Putting in an actual hotel address from Bom Jesus de Monte to Porto filled me with confidence. This time she would not be able to trick us...

However her new ruse was to drive us straight into Porto, right at the height of rush hour, on a Friday, and confound us so much we would have a heart attack simply from stress.

From her taut British accent I can only imagine the malevolent chuckles she produced privately which we were not party to.

Her first rule of order was to reassure us over and over that our destination was less than a kilometer away.

An ancient man sees us drive into his shed then try and back up. He smiles and waves.

GPS into action: Next, sharp rights and lefts, then she had us driving along a sidewalk: yes a real sidewalk with trees and things.

Then "next sharp right!"...again on the same sidewalk. The old man smiles and waves at us again as we drive along tram tracks. Yes tram tracks - walled tram tracks.

Follow Glynda and she demands we go the wrong way into an active roundabout while we again drive the sidewalk and the ancient man smiles and waves as we drive by.

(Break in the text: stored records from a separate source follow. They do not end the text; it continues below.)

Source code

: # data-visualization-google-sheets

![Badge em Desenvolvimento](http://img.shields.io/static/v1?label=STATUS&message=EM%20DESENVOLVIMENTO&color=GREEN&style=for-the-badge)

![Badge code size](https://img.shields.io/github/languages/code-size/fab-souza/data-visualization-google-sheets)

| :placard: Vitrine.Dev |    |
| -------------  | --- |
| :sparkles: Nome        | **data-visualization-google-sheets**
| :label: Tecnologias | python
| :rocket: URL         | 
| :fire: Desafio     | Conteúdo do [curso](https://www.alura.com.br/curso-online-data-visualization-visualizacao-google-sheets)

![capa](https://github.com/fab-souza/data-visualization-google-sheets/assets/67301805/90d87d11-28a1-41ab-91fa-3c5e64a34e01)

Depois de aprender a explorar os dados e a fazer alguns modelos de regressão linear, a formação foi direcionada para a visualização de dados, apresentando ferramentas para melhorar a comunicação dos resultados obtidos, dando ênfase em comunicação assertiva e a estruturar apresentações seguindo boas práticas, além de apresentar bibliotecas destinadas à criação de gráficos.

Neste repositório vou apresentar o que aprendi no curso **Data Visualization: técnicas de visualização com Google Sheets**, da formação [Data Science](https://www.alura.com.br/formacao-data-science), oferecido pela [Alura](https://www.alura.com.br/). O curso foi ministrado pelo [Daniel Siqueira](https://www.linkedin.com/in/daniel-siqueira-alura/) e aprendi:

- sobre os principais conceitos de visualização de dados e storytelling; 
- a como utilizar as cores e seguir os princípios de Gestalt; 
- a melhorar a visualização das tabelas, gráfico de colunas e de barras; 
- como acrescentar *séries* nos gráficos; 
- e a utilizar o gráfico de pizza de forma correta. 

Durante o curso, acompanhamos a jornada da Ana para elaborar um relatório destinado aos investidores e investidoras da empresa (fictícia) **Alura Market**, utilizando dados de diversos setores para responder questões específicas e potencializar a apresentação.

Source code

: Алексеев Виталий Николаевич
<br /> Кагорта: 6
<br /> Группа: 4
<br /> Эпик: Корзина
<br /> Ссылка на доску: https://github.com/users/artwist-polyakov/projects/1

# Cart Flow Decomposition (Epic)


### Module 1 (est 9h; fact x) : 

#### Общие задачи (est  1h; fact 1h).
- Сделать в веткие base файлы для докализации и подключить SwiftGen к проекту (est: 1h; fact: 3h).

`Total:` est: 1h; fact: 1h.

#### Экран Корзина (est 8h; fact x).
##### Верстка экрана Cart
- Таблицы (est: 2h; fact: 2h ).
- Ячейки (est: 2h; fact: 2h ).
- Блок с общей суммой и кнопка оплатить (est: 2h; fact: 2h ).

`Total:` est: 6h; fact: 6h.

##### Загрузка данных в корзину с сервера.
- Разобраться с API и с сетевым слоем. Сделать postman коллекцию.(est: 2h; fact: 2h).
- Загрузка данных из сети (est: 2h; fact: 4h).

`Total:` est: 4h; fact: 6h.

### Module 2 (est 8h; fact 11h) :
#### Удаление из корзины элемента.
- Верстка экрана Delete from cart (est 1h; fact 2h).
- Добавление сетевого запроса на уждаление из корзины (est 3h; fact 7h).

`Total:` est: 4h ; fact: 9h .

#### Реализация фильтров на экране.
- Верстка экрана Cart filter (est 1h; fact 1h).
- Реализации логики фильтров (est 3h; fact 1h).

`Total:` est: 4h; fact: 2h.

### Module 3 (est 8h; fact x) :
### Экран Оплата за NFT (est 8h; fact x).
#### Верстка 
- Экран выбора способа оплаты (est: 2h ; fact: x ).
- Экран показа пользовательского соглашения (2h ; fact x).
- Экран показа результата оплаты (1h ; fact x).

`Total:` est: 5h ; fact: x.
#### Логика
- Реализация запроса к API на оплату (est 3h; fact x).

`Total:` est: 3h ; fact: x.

Catherine forces the car with a monster deductible into a real road like a mother cat holding a small China figurine in her mouth, so Glynda can GPS things other than that guy's driveway.

With my guide book, ripped pieces of paper and a "tourist map" I come to accept what I suspected all along.

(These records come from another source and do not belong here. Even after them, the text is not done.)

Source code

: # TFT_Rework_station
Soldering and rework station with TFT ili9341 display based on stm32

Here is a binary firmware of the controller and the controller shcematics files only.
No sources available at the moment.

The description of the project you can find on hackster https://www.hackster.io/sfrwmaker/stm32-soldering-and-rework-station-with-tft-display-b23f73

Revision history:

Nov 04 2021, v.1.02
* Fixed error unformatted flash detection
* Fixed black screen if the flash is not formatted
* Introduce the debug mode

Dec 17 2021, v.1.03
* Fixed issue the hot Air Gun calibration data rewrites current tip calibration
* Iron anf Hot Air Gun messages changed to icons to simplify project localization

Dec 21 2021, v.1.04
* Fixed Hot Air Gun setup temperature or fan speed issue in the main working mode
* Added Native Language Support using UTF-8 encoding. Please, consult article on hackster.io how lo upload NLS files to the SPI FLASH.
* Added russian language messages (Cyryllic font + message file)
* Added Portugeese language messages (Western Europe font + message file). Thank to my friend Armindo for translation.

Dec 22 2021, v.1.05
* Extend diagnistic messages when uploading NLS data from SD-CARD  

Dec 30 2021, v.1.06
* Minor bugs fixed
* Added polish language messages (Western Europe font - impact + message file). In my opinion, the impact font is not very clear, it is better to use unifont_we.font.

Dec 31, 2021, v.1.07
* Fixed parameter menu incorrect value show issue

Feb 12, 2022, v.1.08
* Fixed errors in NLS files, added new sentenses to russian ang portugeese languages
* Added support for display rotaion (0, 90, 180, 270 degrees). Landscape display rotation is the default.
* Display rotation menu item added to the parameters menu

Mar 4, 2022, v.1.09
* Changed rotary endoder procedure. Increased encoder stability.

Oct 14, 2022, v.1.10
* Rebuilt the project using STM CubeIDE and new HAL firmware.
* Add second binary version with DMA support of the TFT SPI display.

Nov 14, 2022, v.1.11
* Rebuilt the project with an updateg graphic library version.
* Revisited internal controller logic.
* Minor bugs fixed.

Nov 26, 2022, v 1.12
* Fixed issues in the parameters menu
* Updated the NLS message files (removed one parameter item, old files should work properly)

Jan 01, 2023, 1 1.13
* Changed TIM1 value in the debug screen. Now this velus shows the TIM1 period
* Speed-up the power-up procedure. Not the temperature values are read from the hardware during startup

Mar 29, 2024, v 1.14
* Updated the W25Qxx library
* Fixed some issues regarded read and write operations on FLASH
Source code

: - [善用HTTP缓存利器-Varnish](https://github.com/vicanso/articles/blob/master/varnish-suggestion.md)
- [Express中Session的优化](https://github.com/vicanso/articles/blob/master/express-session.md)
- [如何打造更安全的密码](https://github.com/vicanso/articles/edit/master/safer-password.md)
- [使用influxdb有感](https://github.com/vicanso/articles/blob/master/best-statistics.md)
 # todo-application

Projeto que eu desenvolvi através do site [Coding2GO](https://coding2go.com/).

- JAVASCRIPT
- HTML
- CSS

We are not in the Vila De Gaia de  Nova of Porto. Rather a far, far suburb north of the new football stadium. Probably 20 km away.

I just program the nearest big street and follow Glynda hoping she will take mercy.

The rain is pouring and the fog so thick we can't see a foot front. She tells us we are at destination. I jump out and find a teen walking by.  "Falar Ingles?"

"Yes, of course" 

"Do you know where this hotel is?"

"Of course just walk up the stairs ...there". The fog was so thick I could barely see the car.

We pulled up to the hotel and the car rental guy was waiting for us.

Catherine says we would have been here hours ago but your GPS got us lost all the time. It tries to kill us I added.

"So I hear this all the time, I don't think GPS works so good in Portugal"













Thursday, March 05, 2020

Silver, Money and Gold

The Casa De Infante Museum in Porto is an excellent review of the layers of history.

First start with Roman Portugal, then known as Lusitania, and great houses, estates and trade routes from before the time of Augustus Caesar spread along the river bank.  The Portuguese do not seem hostile to the notion of Roman conquest and appear to be proud of their Roman forebearers.

Then to the early then late Middle Ages; the site becomes a mint.  The kings and assorted dukes, councils and ruler types mint coins of silver.  A valuable metal that became equated with the value of a thing: a cow, cloth, wine, bread, swords and hired hands.

After a few hundred years of non-stop war and pillaging, silver becomes scarce. With no new mines in Europe, from which to get silver, currency becomes scarce. Then you have no new money with which to pay your mercenaries, boat makers, saddle makers and shoe makers, all of which are necessary to make war and wealth.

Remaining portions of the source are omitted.